AMONG THE 1,385 patients evaluated for safety in the GALLIUM trial, the most common adverse events of any grade in the obinutuzumab group with an incidence ≥ 20% and ≥ 2% greater than in the rituximab group included infusion reactions (72% vs 60%), neutropenia (53% vs 47%), upper respiratory tract infection (50% vs 43%), cough (35% vs 28%), constipation (32% vs 29%), and diarrhea (30% vs 26%). Grade ≥ 3 adverse events occurred in 79% vs 72%; the most common adverse events with an incidence ≥ 5% and observed more frequently with obinutuzumab were neutropenia (49% vs 41%), febrile neutropenia, infusion reactions (12% vs 8%), and thrombocytopenia (7% vs 3%). 

Serious adverse events occurred in 50% vs 43% of patients.

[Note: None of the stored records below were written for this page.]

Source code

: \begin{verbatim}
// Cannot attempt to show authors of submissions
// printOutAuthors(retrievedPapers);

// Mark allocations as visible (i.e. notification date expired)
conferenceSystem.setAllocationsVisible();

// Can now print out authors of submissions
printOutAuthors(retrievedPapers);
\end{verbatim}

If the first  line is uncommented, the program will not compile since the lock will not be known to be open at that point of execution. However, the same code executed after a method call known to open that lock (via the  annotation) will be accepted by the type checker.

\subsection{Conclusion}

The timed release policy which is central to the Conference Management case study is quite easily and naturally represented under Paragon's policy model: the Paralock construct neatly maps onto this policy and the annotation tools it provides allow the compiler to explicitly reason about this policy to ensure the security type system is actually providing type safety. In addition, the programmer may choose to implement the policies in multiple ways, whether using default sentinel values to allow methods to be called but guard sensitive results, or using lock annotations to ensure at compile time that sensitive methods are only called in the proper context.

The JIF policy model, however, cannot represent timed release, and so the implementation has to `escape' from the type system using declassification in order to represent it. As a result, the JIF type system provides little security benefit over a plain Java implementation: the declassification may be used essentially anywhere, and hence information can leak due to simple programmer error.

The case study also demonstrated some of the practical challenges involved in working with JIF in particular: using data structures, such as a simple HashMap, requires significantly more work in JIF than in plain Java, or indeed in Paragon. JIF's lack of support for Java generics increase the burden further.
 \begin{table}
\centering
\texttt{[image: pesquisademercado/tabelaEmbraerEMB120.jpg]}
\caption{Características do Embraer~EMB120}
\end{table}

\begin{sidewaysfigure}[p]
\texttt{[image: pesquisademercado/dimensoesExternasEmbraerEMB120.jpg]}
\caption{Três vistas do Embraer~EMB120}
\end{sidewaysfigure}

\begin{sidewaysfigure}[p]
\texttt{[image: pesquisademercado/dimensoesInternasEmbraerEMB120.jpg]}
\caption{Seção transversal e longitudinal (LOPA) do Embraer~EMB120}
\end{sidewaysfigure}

Fatal adverse events during treatment occurred in 3% vs 2%, with fatal infection occurring in 2% vs < 1%. Patients receiving bendamustine had a higher incidence of serious and fatal infection than recipients of CHOP or CVP. 

During the monotherapy period, common adverse events (≥ 10%) with an incidence ≥ 2% higher with obinutuzumab were upper respiratory tract infection (40%), cough (23%), musculoskeletal pain (20%), neutropenia (19%), and herpes virus infection (13%). 

Obinutuzumab carries a boxed warning for hepatitis B virus reactivation, which has resulted in fulminant hepatitis, hepatic failure, and death in some cases, and for progressive multifocal leukoencephalopathy, which has resulted in death. Obinutuzumab also has warnings/precautions for infusion-related reactions, hypersensitivity reaction, tumor-lysis syndrome, infections, neutropenia, thrombocytopenia, and immunization. Patients should not receive live virus vaccines prior to or during obinutuzumab treatment. The agent is contraindicated in patients with known hypersensitivity reactions to obinutuzumab or any of the excipients, including serum sickness with prior obinutuzumab use. In pregnancy, obinutuzumab is likely to cause fetal B-cell depletion. ■

REFERENCES 

1. U.S. Food and Drug Administration: FDA approves obinutuzumab for previously untreated follicular lymphoma. Available at www.fda.gov. Accessed December 12, 2017. 

2. Gazyva (obinutuzumab) injection for intravenous infusion prescribing information. Genentech, Inc, November 2017. Available at www.accessdata.fda.gov/ drugsatfda_docs/label/2017/125486s017s018lbl.pdf. Accessed December 12, 2017. 

3. Marcus R, Davies A, Ando K, et al: Obinutuzumab for the first-line treatment of follicular lymphoma. N Engl J Med 377:1331-1344, 2017.